EXERCISE DIRECTIONS:
Search each line below for the word "delta" and list those that contain it.

=-=-=-=-=

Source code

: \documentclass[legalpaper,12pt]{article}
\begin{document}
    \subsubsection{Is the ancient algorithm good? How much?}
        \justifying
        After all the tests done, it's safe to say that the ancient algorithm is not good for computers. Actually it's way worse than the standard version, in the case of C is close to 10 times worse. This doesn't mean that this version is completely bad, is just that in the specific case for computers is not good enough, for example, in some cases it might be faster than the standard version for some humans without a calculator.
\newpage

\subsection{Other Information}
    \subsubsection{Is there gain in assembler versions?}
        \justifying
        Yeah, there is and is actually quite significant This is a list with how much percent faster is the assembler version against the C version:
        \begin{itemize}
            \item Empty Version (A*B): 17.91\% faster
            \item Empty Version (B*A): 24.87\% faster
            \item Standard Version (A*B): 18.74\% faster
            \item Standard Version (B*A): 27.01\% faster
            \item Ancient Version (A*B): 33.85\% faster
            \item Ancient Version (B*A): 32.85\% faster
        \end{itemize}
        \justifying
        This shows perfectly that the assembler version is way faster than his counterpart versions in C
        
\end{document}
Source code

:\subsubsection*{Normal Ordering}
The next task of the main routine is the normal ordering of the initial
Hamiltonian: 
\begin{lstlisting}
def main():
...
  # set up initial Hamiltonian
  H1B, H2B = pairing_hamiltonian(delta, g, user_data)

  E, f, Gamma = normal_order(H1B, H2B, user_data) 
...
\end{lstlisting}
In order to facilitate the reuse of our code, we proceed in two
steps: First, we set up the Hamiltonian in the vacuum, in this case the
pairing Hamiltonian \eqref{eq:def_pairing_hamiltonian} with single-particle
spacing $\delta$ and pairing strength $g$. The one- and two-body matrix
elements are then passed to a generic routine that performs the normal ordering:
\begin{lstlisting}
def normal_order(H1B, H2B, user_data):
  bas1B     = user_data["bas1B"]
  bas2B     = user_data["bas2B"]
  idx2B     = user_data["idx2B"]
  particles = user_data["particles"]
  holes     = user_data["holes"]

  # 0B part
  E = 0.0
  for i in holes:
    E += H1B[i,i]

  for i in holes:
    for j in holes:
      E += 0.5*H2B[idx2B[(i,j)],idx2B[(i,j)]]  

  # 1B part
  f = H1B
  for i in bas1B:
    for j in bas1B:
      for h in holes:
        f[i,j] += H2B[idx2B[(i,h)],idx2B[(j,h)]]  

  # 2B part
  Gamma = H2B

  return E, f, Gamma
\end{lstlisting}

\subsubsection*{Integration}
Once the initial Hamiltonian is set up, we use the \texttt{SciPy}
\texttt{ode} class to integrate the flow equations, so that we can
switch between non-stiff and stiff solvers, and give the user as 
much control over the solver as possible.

=-=-=-=-=

RESULT:
  H1B, H2B = pairing_hamiltonian(delta, g, user_data)
spacing $\delta$ and pairing strength $g$. The one- and two-body matrix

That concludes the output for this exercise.